2.6 Cultural History
Aulavik National Park
Management Plan
2.6 Cultural History
Early Inhabitants
Some of the earliest archaeological sites in the Canadian Arctic are within Aulavik National Park. Banks Island, as the westernmost island in the Arctic archipelago, stood on the route traversed first by Aboriginal hunters, some 3,800 years ago. These "Paleoeskimo" peoples are the first known inhabitants of the Canadian Arctic. They were followed by groups who appear to have moved from the west throughout the Arctic. The archaeological cultures are identified mainly on the basis of material goods such as tools, and by evidence of their lifestyles such as dwelling types and cache design. It is now confirmed that Thule peoples occupied the park area during AD 1000-1600. Thule peoples occupied sites on the south end of the island and practised an economy focused on bowhead whale harvesting.

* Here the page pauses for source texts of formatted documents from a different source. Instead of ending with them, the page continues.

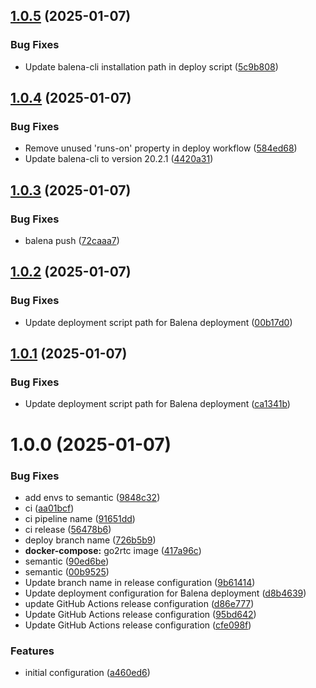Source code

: ## [1.0.5](https://github.com/BrunoTCouto/balena-go2rtc/compare/v1.0.4...v1.0.5) (2025-01-07)


### Bug Fixes

* Update balena-cli installation path in deploy script ([5c9b808](https://github.com/BrunoTCouto/balena-go2rtc/commit/5c9b80803a87dde984e4c5c59953c461998b35af))

## [1.0.4](https://github.com/BrunoTCouto/balena-go2rtc/compare/v1.0.3...v1.0.4) (2025-01-07)


### Bug Fixes

* Remove unused 'runs-on' property in deploy workflow ([584ed68](https://github.com/BrunoTCouto/balena-go2rtc/commit/584ed682b5b036d8734fa6ba6d2306984ec18618))
* Update balena-cli to version 20.2.1 ([4420a31](https://github.com/BrunoTCouto/balena-go2rtc/commit/4420a3113b4618ab2a484996c944470e4896fe66))

## [1.0.3](https://github.com/BrunoTCouto/balena-go2rtc/compare/v1.0.2...v1.0.3) (2025-01-07)


### Bug Fixes

* balena push ([72caaa7](https://github.com/BrunoTCouto/balena-go2rtc/commit/72caaa71d72e1c3137f184ef979174ae91727c08))

## [1.0.2](https://github.com/BrunoTCouto/balena-go2rtc/compare/v1.0.1...v1.0.2) (2025-01-07)


### Bug Fixes

* Update deployment script path for Balena deployment ([00b17d0](https://github.com/BrunoTCouto/balena-go2rtc/commit/00b17d010c71534846a056a2a14ca7b3041b373b))

## [1.0.1](https://github.com/BrunoTCouto/balena-go2rtc/compare/v1.0.0...v1.0.1) (2025-01-07)


### Bug Fixes

* Update deployment script path for Balena deployment ([ca1341b](https://github.com/BrunoTCouto/balena-go2rtc/commit/ca1341bf3996f292504debada13feb53ba97f769))

# 1.0.0 (2025-01-07)


### Bug Fixes

* add envs to semantic ([9848c32](https://github.com/BrunoTCouto/balena-go2rtc/commit/9848c3267aa8c10234e118e65f04ea829174ba13))
* ci ([aa01bcf](https://github.com/BrunoTCouto/balena-go2rtc/commit/aa01bcf8dcb599d61b073f73f4dfb6b422bf4cf7))
* ci pipeline name ([91651dd](https://github.com/BrunoTCouto/balena-go2rtc/commit/91651dd0540ad140cc0a70b6833f316735babc0f))
* ci release ([56478b6](https://github.com/BrunoTCouto/balena-go2rtc/commit/56478b61bc80d0887d90843942c80e786acab4d8))
* deploy branch name ([726b5b9](https://github.com/BrunoTCouto/balena-go2rtc/commit/726b5b9f2cd3bbe9863aca71e525e2fbf9521b0f))
* **docker-compose:** go2rtc image ([417a96c](https://github.com/BrunoTCouto/balena-go2rtc/commit/417a96c7c7736f7cb46b56ee340a370aa305fe2b))
* semantic ([90ed6be](https://github.com/BrunoTCouto/balena-go2rtc/commit/90ed6bef65243c93ca9ab7755995415f1437253c))
* semantic ([00b9525](https://github.com/BrunoTCouto/balena-go2rtc/commit/00b9525a4730239c203d4d8a54426ee1609723c1))
* Update branch name in release configuration ([9b61414](https://github.com/BrunoTCouto/balena-go2rtc/commit/9b61414177fa1ab6c3ef2a92f9bf725260a28cd3))
* Update deployment configuration for Balena deployment ([d8b4639](https://github.com/BrunoTCouto/balena-go2rtc/commit/d8b4639288cae88e617304dfbe1126ba55944e83))
* update GitHub Actions release configuration ([d86e777](https://github.com/BrunoTCouto/balena-go2rtc/commit/d86e777959dcf0814d08551b1b70d277c1440942))
* Update GitHub Actions release configuration ([95bd642](https://github.com/BrunoTCouto/balena-go2rtc/commit/95bd64252b0832613c6aca90095bb3a4851836e5))
* Update GitHub Actions release configuration ([cfe098f](https://github.com/BrunoTCouto/balena-go2rtc/commit/cfe098f7e0cdf82c1eee4aa4791342578d8c7349))


### Features

* initial configuration ([a460ed6](https://github.com/BrunoTCouto/balena-go2rtc/commit/a460ed651ca36db5b7c8b36a4b2985ef06649526))

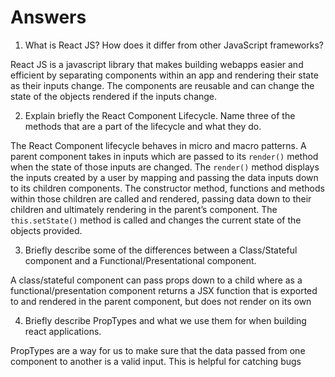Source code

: # Answers

1. What is React JS? How does it differ from other JavaScript frameworks?

React JS is a javascript library that makes building webapps easier and efficient by separating components within an app and rendering their state as their inputs change. The components are reusable and can change the state of the objects rendered if the inputs change.


2. Explain briefly the React Component Lifecycle. Name three of the methods that are a part of the lifecycle and what they do.

The React Component lifecycle behaves in micro and macro patterns. A parent component takes in inputs which are passed to its `render()` method when the state of those inputs are changed. The `render()` method displays the inputs created by a user by mapping and passing the data inputs down to its children components. The constructor method,  functions and methods within those children are called and rendered, passing data down to their children and ultimately rendering in the parent’s component. The  `this.setState()` method is called and changes the current state of the objects provided. 


3. Briefly describe some of the differences between a Class/Stateful component and a Functional/Presentational component.

A class/stateful component can pass props down to a child where as a functional/presentation component returns a JSX function that is exported to and rendered in the parent component, but does not render on its own

4. Briefly describe PropTypes and what we use them for when building react applications.

PropTypes are a way for us to make sure that the data passed from one component to another is a valid input. This is helpful for catching bugs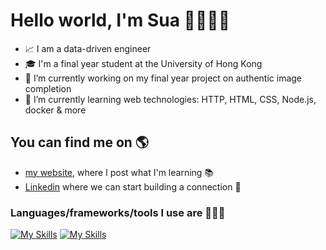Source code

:# Hello world, I'm Sua 🙋🏻‍♀️👋

- 📈 I am a data-driven engineer
-  🎓 I'm a final year student at the University of Hong Kong
- 🌌 I’m currently working on my final year project on authentic image completion
- 🌱 I’m currently learning web technologies: HTTP, HTML, CSS, Node.js, docker & more

## You can find me on 🌎

- <a href="www.sua-kim.com">my website</a>, where I post what I'm learning 📚
- <a href="https://www.linkedin.com/in/sooahkim1/">Linkedin</a> where we can start building a connection 🤝

### Languages/frameworks/tools I use are 👩🏻‍💻
[![My Skills](https://skillicons.dev/icons?i=py,pytorch,tensorflow,r,postgres)]()
[![My Skills](https://skillicons.dev/icons?i=js,html,css,php,nodejs,react,docker,git,github,linux,c,cpp)]()
<!--
**alexsuakim/alexsuakim** is a ✨ _special_ ✨ repository because its `README.md` (this file) appears on your GitHub profile.

Here are some ideas to get you started:

- 🔭 I’m currently working on ...
- 🌱 I’m currently learning ...
- 👯 I’m looking to collaborate on ...
- 🤔 I’m looking for help with ...
- 💬 Ask me about ...
- 📫 How to reach me: ...
- 😄 Pronouns: ...
- ⚡ Fun fact: ...
-->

In more recent times, Inuinnait from Victoria Island, who are the descendants of the Thule, travelled and lived in what is now the park. Caches for storing muskox or caribou meat and supplies, tent rings, hearths or fireplaces, possible graves and other features have been found. This evidence suggests that the Inuinnait were active in the park area throughout the 19th century.
Post-European Contact Inhabitants
Anthropologists have speculated that the most recent descendants of the present day Inuit moved onto Banks Island (at least seasonally) between 1853 and 1890 in order to salvage valuable wood, metals and other materials from the abandoned Royal Navy vessel HMS Investigator. The Investigator, under the command of Captain Robert M'Clure, had been part of the Franklin search expeditions. After spending two winters locked in ice in Mercy Bay at the northern end of Banks Island the ship was deserted in 1853. Later the wreck itself either sank or drifted away.
From the late 1920s until the decline of the fur trade in the 1970s, Banks Island was the most productive Arctic fox trapping ground in the world. Eventually families from the Mackenzie Delta, Victoria Island, and Tuktoyaktuk converged at the southwestern tip of Banks Island and set up the permanent community of Sachs Harbour, or Ikaahuk. Today residents of the town of Sachs Harbour occasionally use the north end of the island, but Aulavik is seen as a reservoir for sustaining wildlife populations.
Throughout the 1970s, gas and mineral exploration was carried out through much of Banks Island. No extraction facilities were ever established, although evidence from this activity exists in the form of abandoned fuel caches, drilling holes, seismic lines, and terrain scarring.